Ecua-Andino
- Industry: Fashion
- Founded: 1985
- Founder: Édgar Sánchez y Alejandro Lecaro
- Headquarters: Guayaquil, Ecuador
- Website: www.ecua-andino.com

= Ecua-Andino Hats =

Ecua-Andino Hats is an Ecuadorian producer and exporter of Panama hats founded in 1985 by Alejandro Lecaro and Édgar Sánchez.

Ecua-Andino produces hand-woven hats using fibers from the carludovica palmata, also known as toquilla. These natural fibers, found in Central America, are valued for being both soft and durable. The hats are made by over 3,500 artisans across five provinces in Ecuador, with approximately 200,000 exported each year.

== History ==
In 1985, Édgar Sánchez and Alejandro Lecaro started to sell local crafts, initially to tourists on the beach, and then from a small shop in the center of Guayaquil, Ecuador. In 1994, they decided to change the product range and concentrated on hats only. In 2012, UNESCO declared that the art of weaving a Panama hat in Ecuador was added to the list of Intangible Cultural Heritage. Today, the brand exports around 200,000 a year and sells 12,000 on Ecuador's national market.

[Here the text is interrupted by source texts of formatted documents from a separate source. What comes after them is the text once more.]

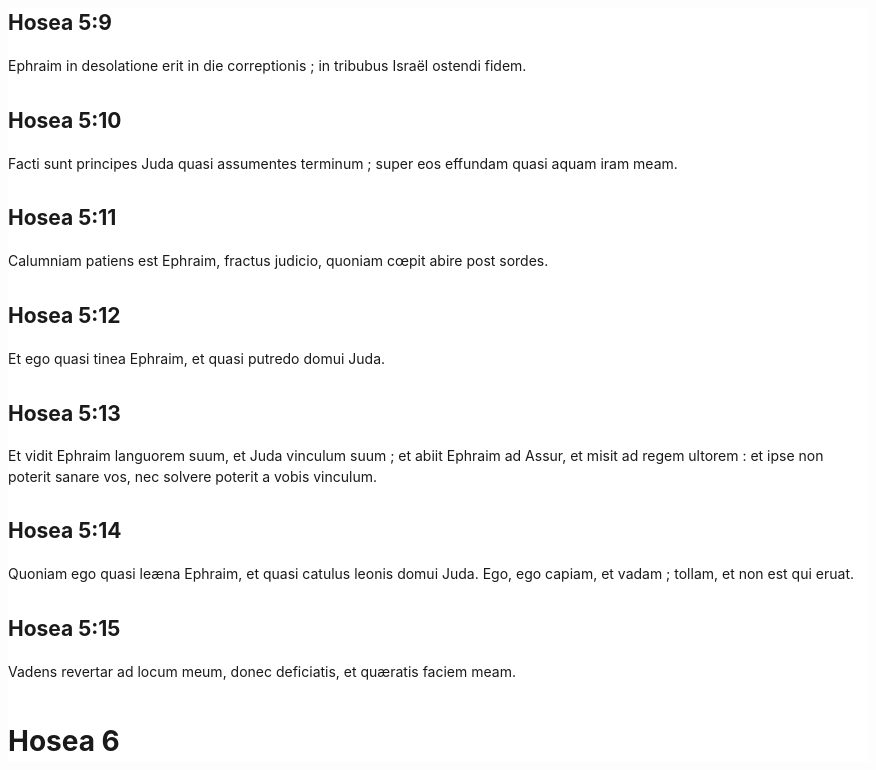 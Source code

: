 
<a id="org80e23ae"></a>

## Hosea 5:9

Ephraim in desolatione erit in die correptionis ;  in tribubus Israël ostendi fidem. 


<a id="org2eb256d"></a>

## Hosea 5:10

Facti sunt principes Juda quasi assumentes terminum ;  super eos effundam quasi aquam iram meam. 


<a id="org6ff30b8"></a>

## Hosea 5:11

Calumniam patiens est Ephraim, fractus judicio,  quoniam cœpit abire post sordes. 


<a id="org25c3e2a"></a>

## Hosea 5:12

Et ego quasi tinea Ephraim,  et quasi putredo domui Juda. 


<a id="org2dcadd6"></a>

## Hosea 5:13

Et vidit Ephraim languorem suum,  et Juda vinculum suum ;  et abiit Ephraim ad Assur,  et misit ad regem ultorem :  et ipse non poterit sanare vos,  nec solvere poterit a vobis vinculum. 


<a id="org8ea173c"></a>

## Hosea 5:14

Quoniam ego quasi leæna Ephraim,  et quasi catulus leonis domui Juda.  Ego, ego capiam, et vadam ;  tollam, et non est qui eruat. 


<a id="org668ceed"></a>

## Hosea 5:15

Vadens revertar ad locum meum,  donec deficiatis, et quæratis faciem meam.  


<a id="orga3dec07"></a>

# Hosea 6
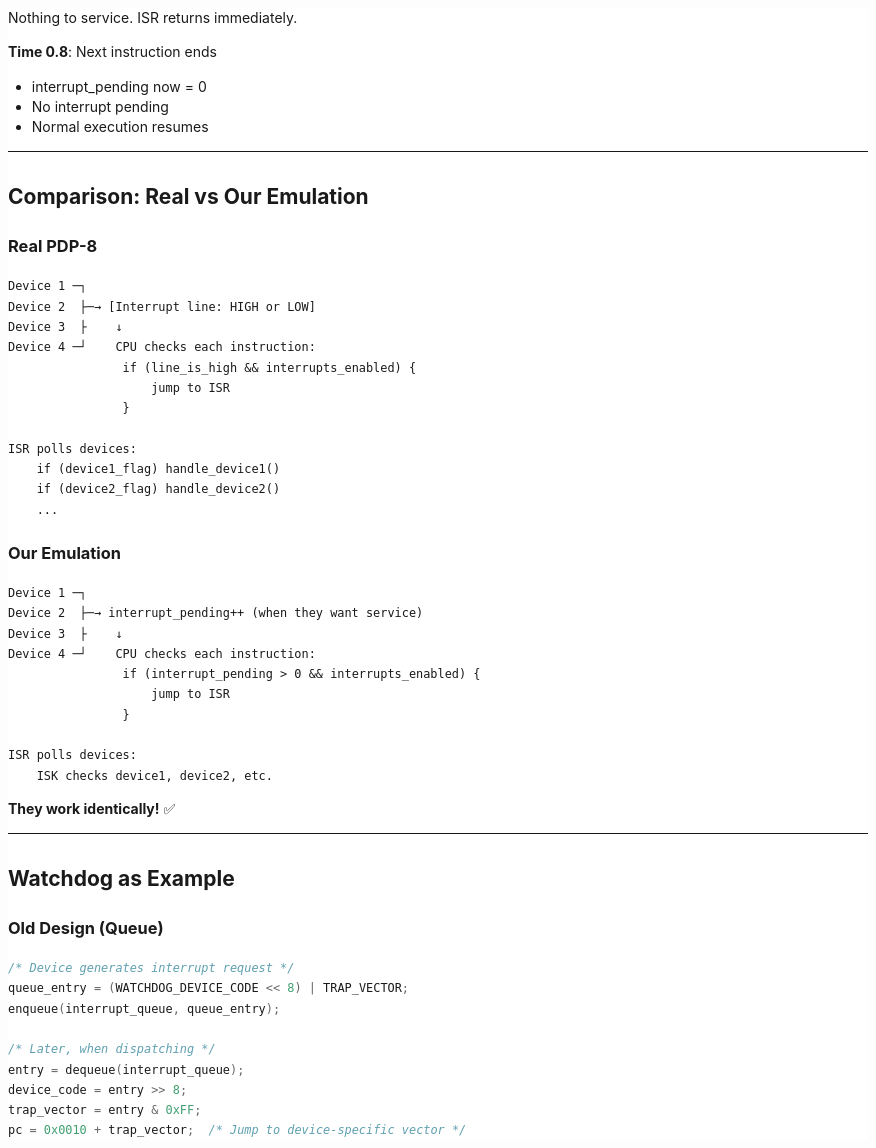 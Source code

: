 Nothing to service. ISR returns immediately.

**Time 0.8**: Next instruction ends
- interrupt_pending now = 0
- No interrupt pending
- Normal execution resumes

---

## Comparison: Real vs Our Emulation

### Real PDP-8

```
Device 1 ─┐
Device 2  ├─→ [Interrupt line: HIGH or LOW]
Device 3  ├    ↓
Device 4 ─┘    CPU checks each instruction:
                if (line_is_high && interrupts_enabled) {
                    jump to ISR
                }
                
ISR polls devices:
    if (device1_flag) handle_device1()
    if (device2_flag) handle_device2()
    ...
```

### Our Emulation

```
Device 1 ─┐
Device 2  ├─→ interrupt_pending++ (when they want service)
Device 3  ├    ↓
Device 4 ─┘    CPU checks each instruction:
                if (interrupt_pending > 0 && interrupts_enabled) {
                    jump to ISR
                }
                
ISR polls devices:
    ISK checks device1, device2, etc.
```

**They work identically!** ✅

---

## Watchdog as Example

### Old Design (Queue)

```c
/* Device generates interrupt request */
queue_entry = (WATCHDOG_DEVICE_CODE << 8) | TRAP_VECTOR;
enqueue(interrupt_queue, queue_entry);

/* Later, when dispatching */
entry = dequeue(interrupt_queue);
device_code = entry >> 8;
trap_vector = entry & 0xFF;
pc = 0x0010 + trap_vector;  /* Jump to device-specific vector */
```
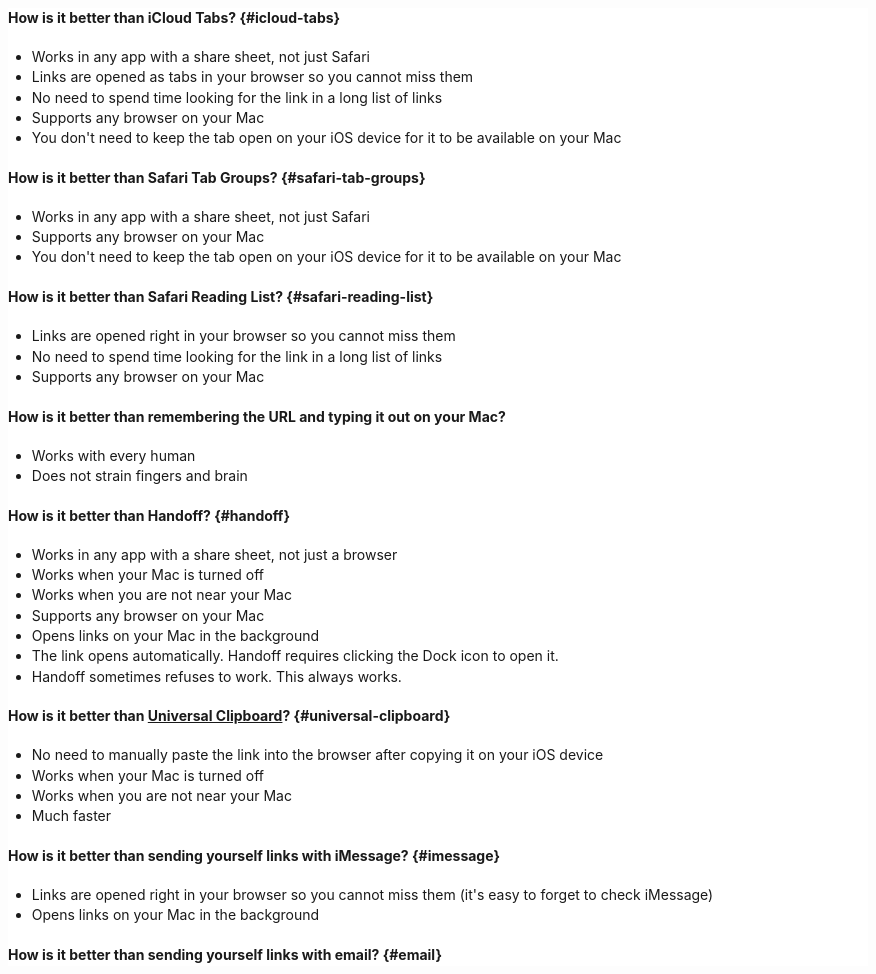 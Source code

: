 #### How is it better than iCloud Tabs? {#icloud-tabs}

- Works in any app with a share sheet, not just Safari
- Links are opened as tabs in your browser so you cannot miss them
- No need to spend time looking for the link in a long list of links
- Supports any browser on your Mac
- You don't need to keep the tab open on your iOS device for it to be available on your Mac

#### How is it better than Safari Tab Groups? {#safari-tab-groups}

- Works in any app with a share sheet, not just Safari
- Supports any browser on your Mac
- You don't need to keep the tab open on your iOS device for it to be available on your Mac

#### How is it better than Safari Reading List? {#safari-reading-list}

- Links are opened right in your browser so you cannot miss them
- No need to spend time looking for the link in a long list of links
- Supports any browser on your Mac

#### How is it better than remembering the URL and typing it out on your Mac?

- Works with every human
- Does not strain fingers and brain

#### How is it better than Handoff? {#handoff}

- Works in any app with a share sheet, not just a browser
- Works when your Mac is turned off
- Works when you are not near your Mac
- Supports any browser on your Mac
- Opens links on your Mac in the background
- The link opens automatically. Handoff requires clicking the Dock icon to open it.
- Handoff sometimes refuses to work. This always works.

#### How is it better than [Universal Clipboard](https://support.apple.com/en-us/HT209460)? {#universal-clipboard}

- No need to manually paste the link into the browser after copying it on your iOS device
- Works when your Mac is turned off
- Works when you are not near your Mac
- Much faster

#### How is it better than sending yourself links with iMessage? {#imessage}

- Links are opened right in your browser so you cannot miss them (it's easy to forget to check iMessage)
- Opens links on your Mac in the background

#### How is it better than sending yourself links with email? {#email}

Sánchez and Lecaro’s daughters joined the business, combining their European education with their Latin American background, which the founders consider important for the brand’s future.

== Production ==
Despite its name, the Panama hat originated in Ecuador. The term became popular after U.S. President Theodore Roosevelt was photographed wearing one during a 1906 visit to the construction site of the Panama Canal. The widespread circulation of the image led to the association of the hat with Panama.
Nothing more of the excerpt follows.